Collected data:
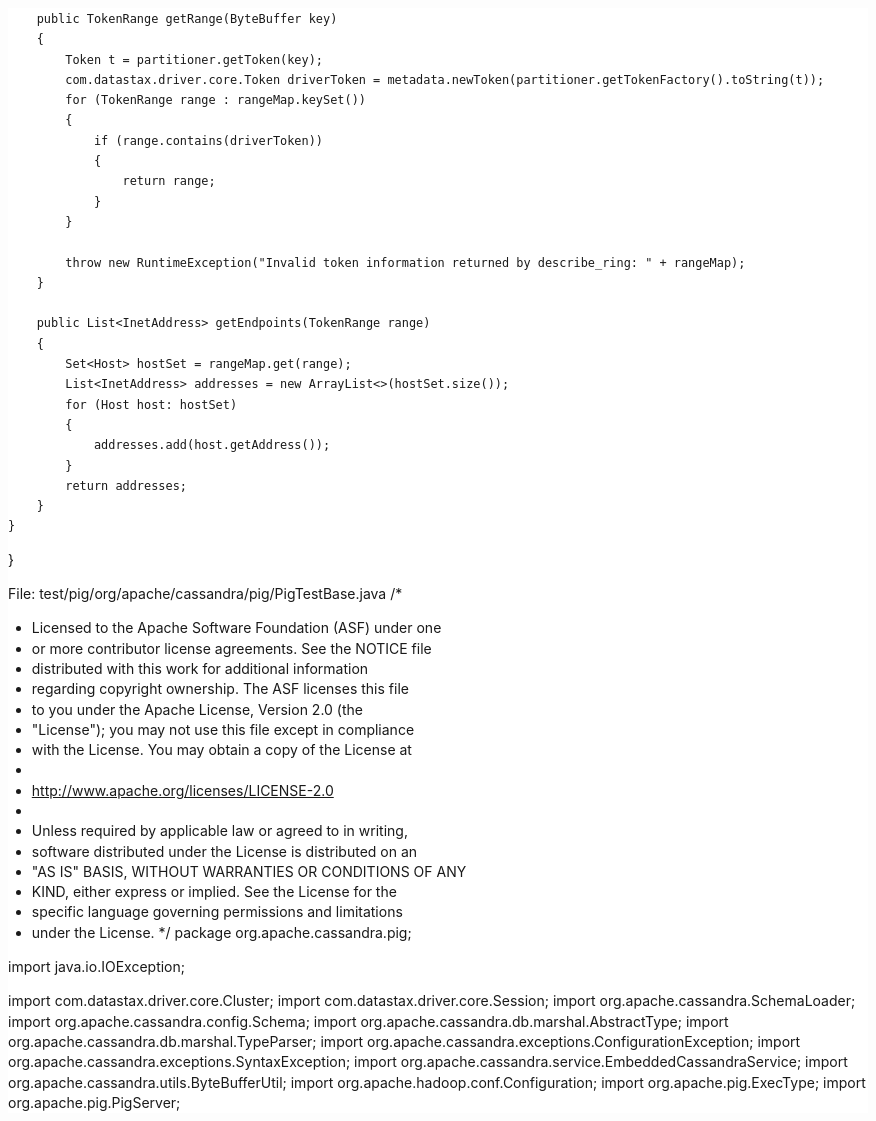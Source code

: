         public TokenRange getRange(ByteBuffer key)
        {
            Token t = partitioner.getToken(key);
            com.datastax.driver.core.Token driverToken = metadata.newToken(partitioner.getTokenFactory().toString(t));
            for (TokenRange range : rangeMap.keySet())
            {
                if (range.contains(driverToken))
                {
                    return range;
                }
            }

            throw new RuntimeException("Invalid token information returned by describe_ring: " + rangeMap);
        }

        public List<InetAddress> getEndpoints(TokenRange range)
        {
            Set<Host> hostSet = rangeMap.get(range);
            List<InetAddress> addresses = new ArrayList<>(hostSet.size());
            for (Host host: hostSet)
            {
                addresses.add(host.getAddress());
            }
            return addresses;
        }
    }
}


File: test/pig/org/apache/cassandra/pig/PigTestBase.java
/*
 * Licensed to the Apache Software Foundation (ASF) under one
 * or more contributor license agreements.  See the NOTICE file
 * distributed with this work for additional information
 * regarding copyright ownership.  The ASF licenses this file
 * to you under the Apache License, Version 2.0 (the
 * "License"); you may not use this file except in compliance
 * with the License.  You may obtain a copy of the License at
 * 
 *   http://www.apache.org/licenses/LICENSE-2.0
 * 
 * Unless required by applicable law or agreed to in writing,
 * software distributed under the License is distributed on an
 * "AS IS" BASIS, WITHOUT WARRANTIES OR CONDITIONS OF ANY
 * KIND, either express or implied.  See the License for the
 * specific language governing permissions and limitations
 * under the License.
 */
package org.apache.cassandra.pig;

import java.io.IOException;

import com.datastax.driver.core.Cluster;
import com.datastax.driver.core.Session;
import org.apache.cassandra.SchemaLoader;
import org.apache.cassandra.config.Schema;
import org.apache.cassandra.db.marshal.AbstractType;
import org.apache.cassandra.db.marshal.TypeParser;
import org.apache.cassandra.exceptions.ConfigurationException;
import org.apache.cassandra.exceptions.SyntaxException;
import org.apache.cassandra.service.EmbeddedCassandraService;
import org.apache.cassandra.utils.ByteBufferUtil;
import org.apache.hadoop.conf.Configuration;
import org.apache.pig.ExecType;
import org.apache.pig.PigServer;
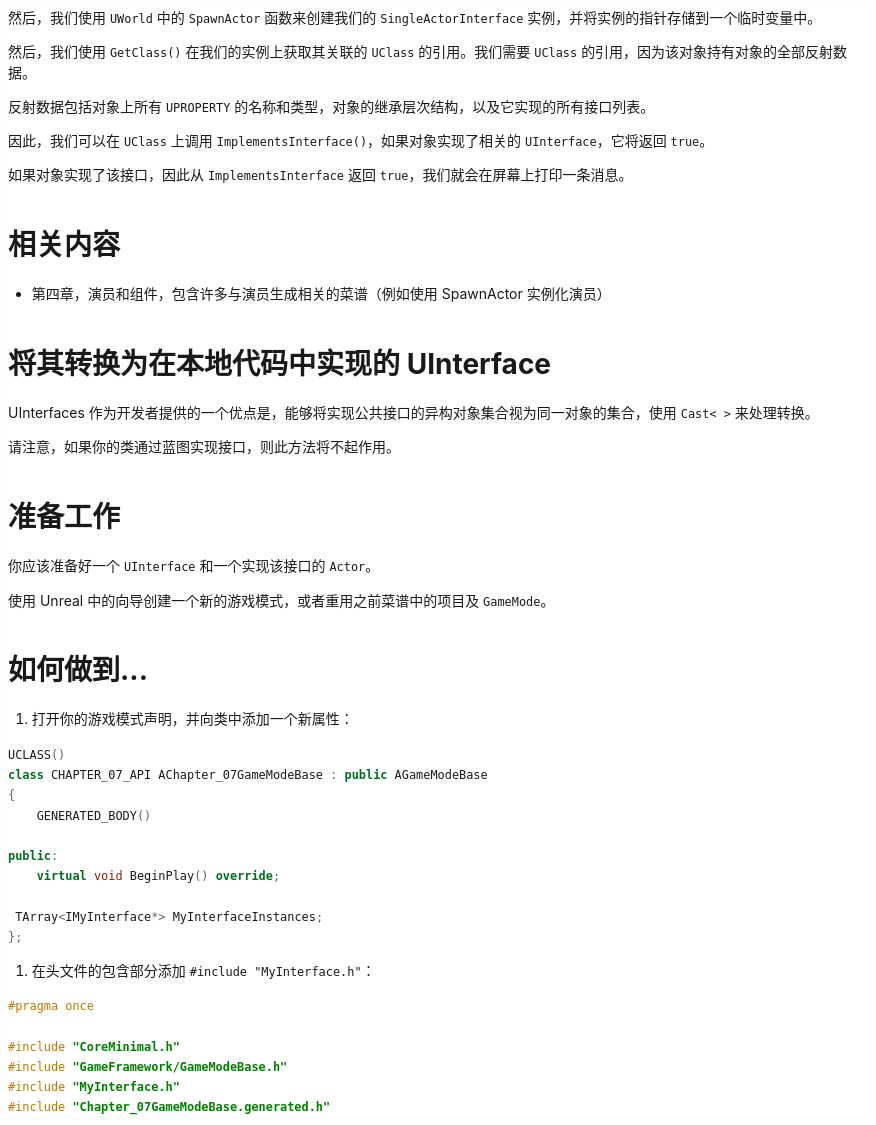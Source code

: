然后，我们使用 `UWorld` 中的 `SpawnActor` 函数来创建我们的 `SingleActorInterface` 实例，并将实例的指针存储到一个临时变量中。

然后，我们使用 `GetClass()` 在我们的实例上获取其关联的 `UClass` 的引用。我们需要 `UClass` 的引用，因为该对象持有对象的全部反射数据。

反射数据包括对象上所有 `UPROPERTY` 的名称和类型，对象的继承层次结构，以及它实现的所有接口列表。

因此，我们可以在 `UClass` 上调用 `ImplementsInterface()`，如果对象实现了相关的 `UInterface`，它将返回 `true`。

如果对象实现了该接口，因此从 `ImplementsInterface` 返回 `true`，我们就会在屏幕上打印一条消息。

# 相关内容

+   第四章，演员和组件，包含许多与演员生成相关的菜谱（例如使用 SpawnActor 实例化演员）

# 将其转换为在本地代码中实现的 UInterface

UInterfaces 作为开发者提供的一个优点是，能够将实现公共接口的异构对象集合视为同一对象的集合，使用 `Cast< >` 来处理转换。

请注意，如果你的类通过蓝图实现接口，则此方法将不起作用。

# 准备工作

你应该准备好一个 `UInterface` 和一个实现该接口的 `Actor`。

使用 Unreal 中的向导创建一个新的游戏模式，或者重用之前菜谱中的项目及 `GameMode`。

# 如何做到...

1.  打开你的游戏模式声明，并向类中添加一个新属性：

```cpp
UCLASS()
class CHAPTER_07_API AChapter_07GameModeBase : public AGameModeBase
{
    GENERATED_BODY()

public:
    virtual void BeginPlay() override;

 TArray<IMyInterface*> MyInterfaceInstances;
};
```

1.  在头文件的包含部分添加 `#include "MyInterface.h"`：

```cpp
#pragma once

#include "CoreMinimal.h"
#include "GameFramework/GameModeBase.h"
#include "MyInterface.h"
#include "Chapter_07GameModeBase.generated.h"
```
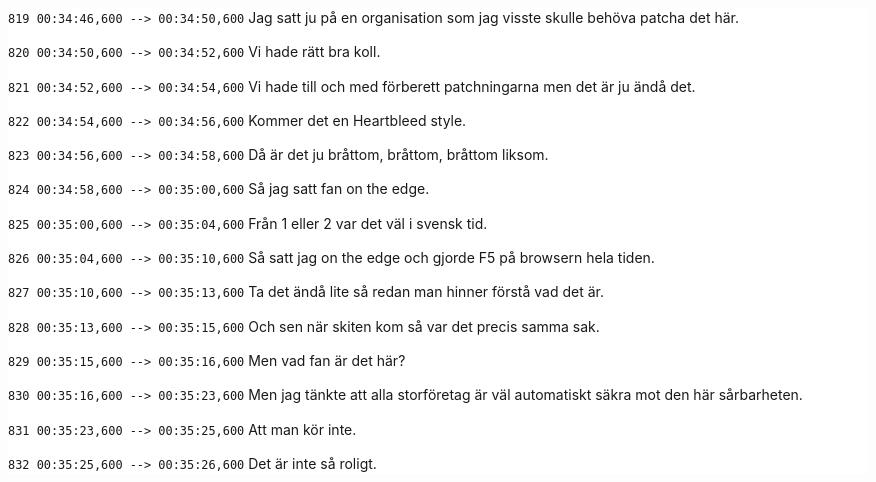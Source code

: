 

`819 00:34:46,600 --> 00:34:50,600`
Jag satt ju på en organisation som jag visste skulle behöva patcha det här.



`820 00:34:50,600 --> 00:34:52,600`
Vi hade rätt bra koll.



`821 00:34:52,600 --> 00:34:54,600`
Vi hade till och med förberett patchningarna men det är ju ändå det.



`822 00:34:54,600 --> 00:34:56,600`
Kommer det en Heartbleed style.



`823 00:34:56,600 --> 00:34:58,600`
Då är det ju bråttom, bråttom, bråttom liksom.



`824 00:34:58,600 --> 00:35:00,600`
Så jag satt fan on the edge.



`825 00:35:00,600 --> 00:35:04,600`
Från 1 eller 2 var det väl i svensk tid.



`826 00:35:04,600 --> 00:35:10,600`
Så satt jag on the edge och gjorde F5 på browsern hela tiden.



`827 00:35:10,600 --> 00:35:13,600`
Ta det ändå lite så redan man hinner förstå vad det är.



`828 00:35:13,600 --> 00:35:15,600`
Och sen när skiten kom så var det precis samma sak.



`829 00:35:15,600 --> 00:35:16,600`
Men vad fan är det här?



`830 00:35:16,600 --> 00:35:23,600`
Men jag tänkte att alla storföretag är väl automatiskt säkra mot den här sårbarheten.



`831 00:35:23,600 --> 00:35:25,600`
Att man kör inte.



`832 00:35:25,600 --> 00:35:26,600`
Det är inte så roligt.

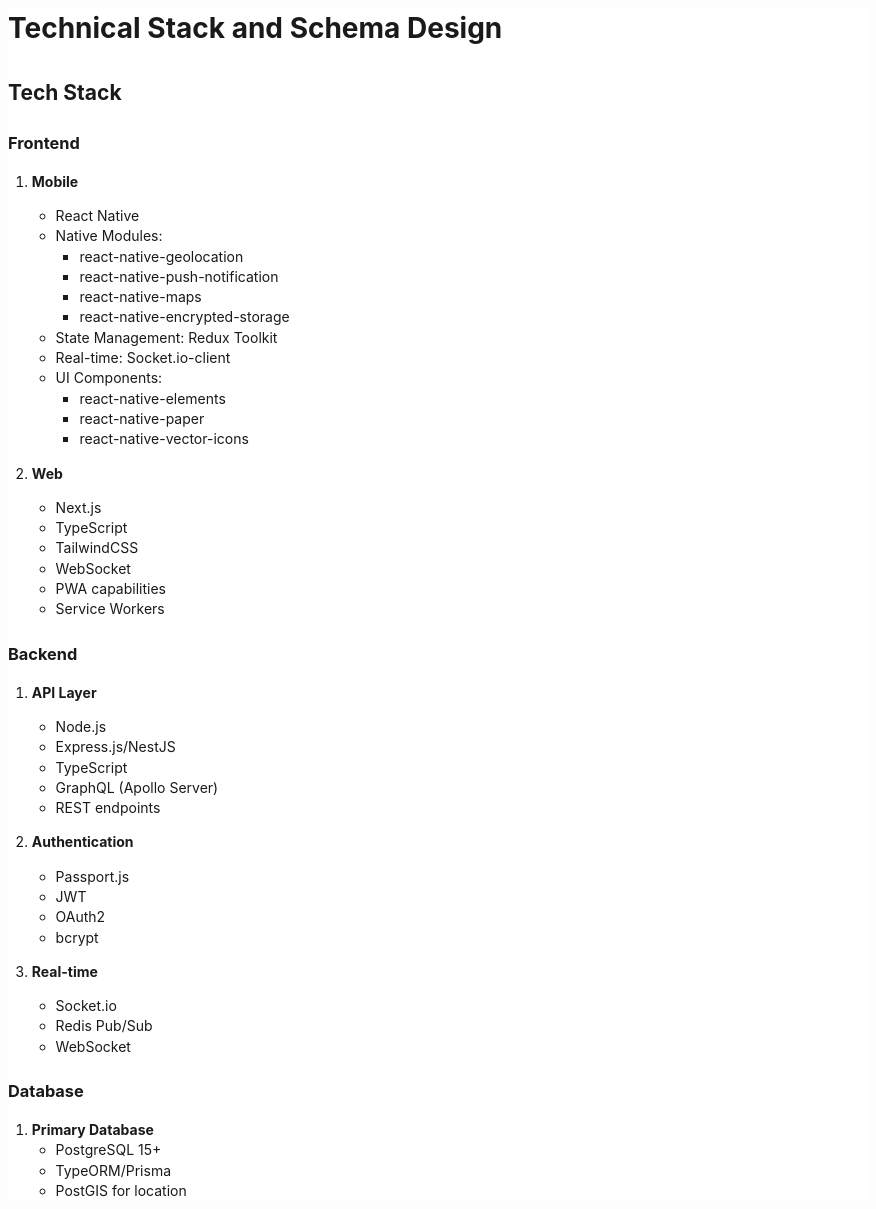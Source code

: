 # Technical Stack and Schema Design

## Tech Stack

### Frontend
1. **Mobile**
   - React Native
   - Native Modules: 
     - react-native-geolocation
     - react-native-push-notification
     - react-native-maps
     - react-native-encrypted-storage
   - State Management: Redux Toolkit
   - Real-time: Socket.io-client
   - UI Components: 
     - react-native-elements
     - react-native-paper
     - react-native-vector-icons

2. **Web**
   - Next.js
   - TypeScript
   - TailwindCSS
   - WebSocket
   - PWA capabilities
   - Service Workers

### Backend
1. **API Layer**
   - Node.js
   - Express.js/NestJS
   - TypeScript
   - GraphQL (Apollo Server)
   - REST endpoints

2. **Authentication**
   - Passport.js
   - JWT
   - OAuth2
   - bcrypt

3. **Real-time**
   - Socket.io
   - Redis Pub/Sub
   - WebSocket

### Database
1. **Primary Database**
   - PostgreSQL 15+
   - TypeORM/Prisma
   - PostGIS for location
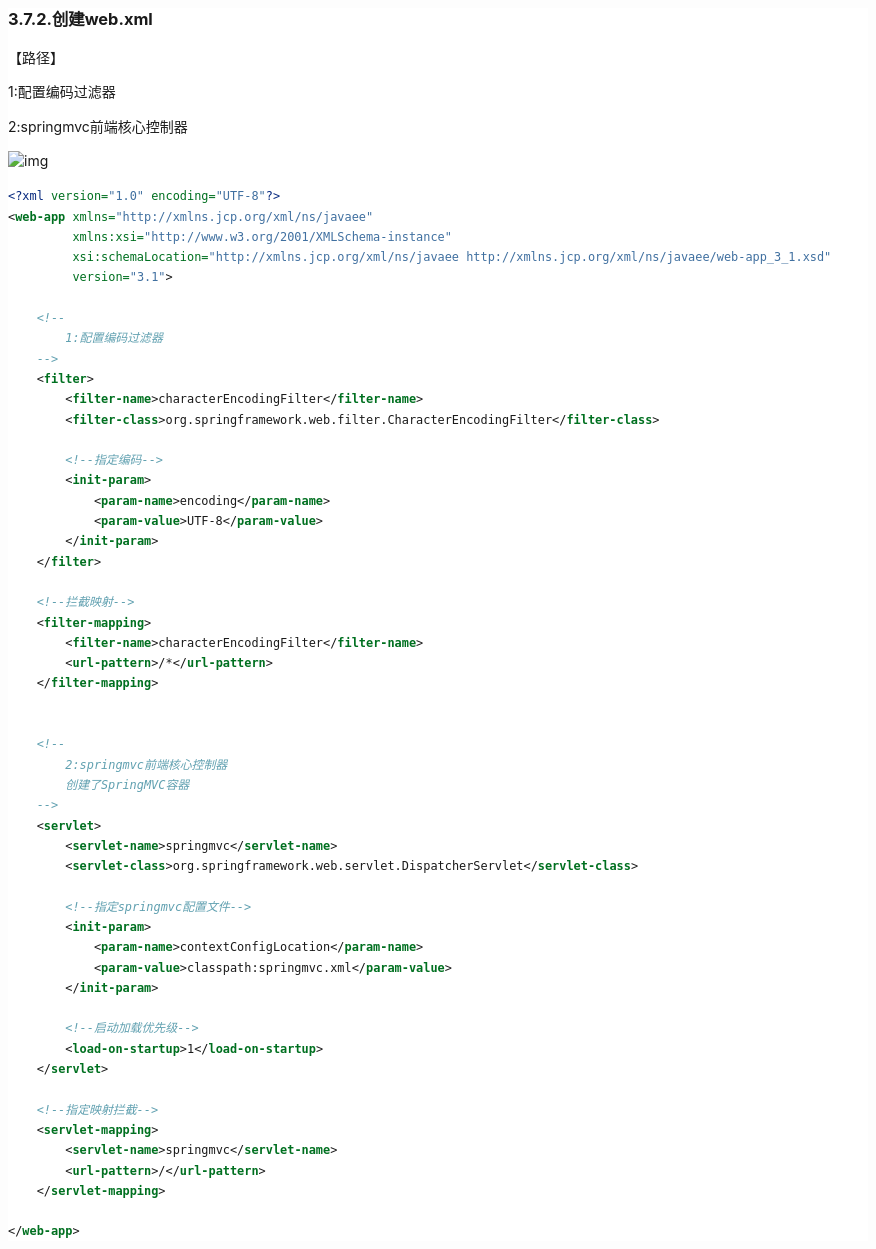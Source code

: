  

### 3.7.2.创建web.xml

【路径】

1:配置编码过滤器

2:springmvc前端核心控制器

![img](./img/029.png) 

```xml
<?xml version="1.0" encoding="UTF-8"?>
<web-app xmlns="http://xmlns.jcp.org/xml/ns/javaee"
         xmlns:xsi="http://www.w3.org/2001/XMLSchema-instance"
         xsi:schemaLocation="http://xmlns.jcp.org/xml/ns/javaee http://xmlns.jcp.org/xml/ns/javaee/web-app_3_1.xsd"
         version="3.1">

    <!--
        1:配置编码过滤器
    -->
    <filter>
        <filter-name>characterEncodingFilter</filter-name>
        <filter-class>org.springframework.web.filter.CharacterEncodingFilter</filter-class>

        <!--指定编码-->
        <init-param>
            <param-name>encoding</param-name>
            <param-value>UTF-8</param-value>
        </init-param>
    </filter>

    <!--拦截映射-->
    <filter-mapping>
        <filter-name>characterEncodingFilter</filter-name>
        <url-pattern>/*</url-pattern>
    </filter-mapping>


    <!--
        2:springmvc前端核心控制器
        创建了SpringMVC容器
    -->
    <servlet>
        <servlet-name>springmvc</servlet-name>
        <servlet-class>org.springframework.web.servlet.DispatcherServlet</servlet-class>

        <!--指定springmvc配置文件-->
        <init-param>
            <param-name>contextConfigLocation</param-name>
            <param-value>classpath:springmvc.xml</param-value>
        </init-param>
        
        <!--启动加载优先级-->
        <load-on-startup>1</load-on-startup>
    </servlet>
    
    <!--指定映射拦截-->
    <servlet-mapping>
        <servlet-name>springmvc</servlet-name>
        <url-pattern>/</url-pattern>
    </servlet-mapping>

</web-app>
```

Requirement: What is needed is an exact copy of the lines above, from the one containing "CONDITIONS OF ANY" through the one containing "import com.datastax.driver.core.Cluster;", with nothing added.

Written solution:
 * "AS IS" BASIS, WITHOUT WARRANTIES OR CONDITIONS OF ANY
 * KIND, either express or implied.  See the License for the
 * specific language governing permissions and limitations
 * under the License.
 */
package org.apache.cassandra.pig;

import java.io.IOException;

import com.datastax.driver.core.Cluster;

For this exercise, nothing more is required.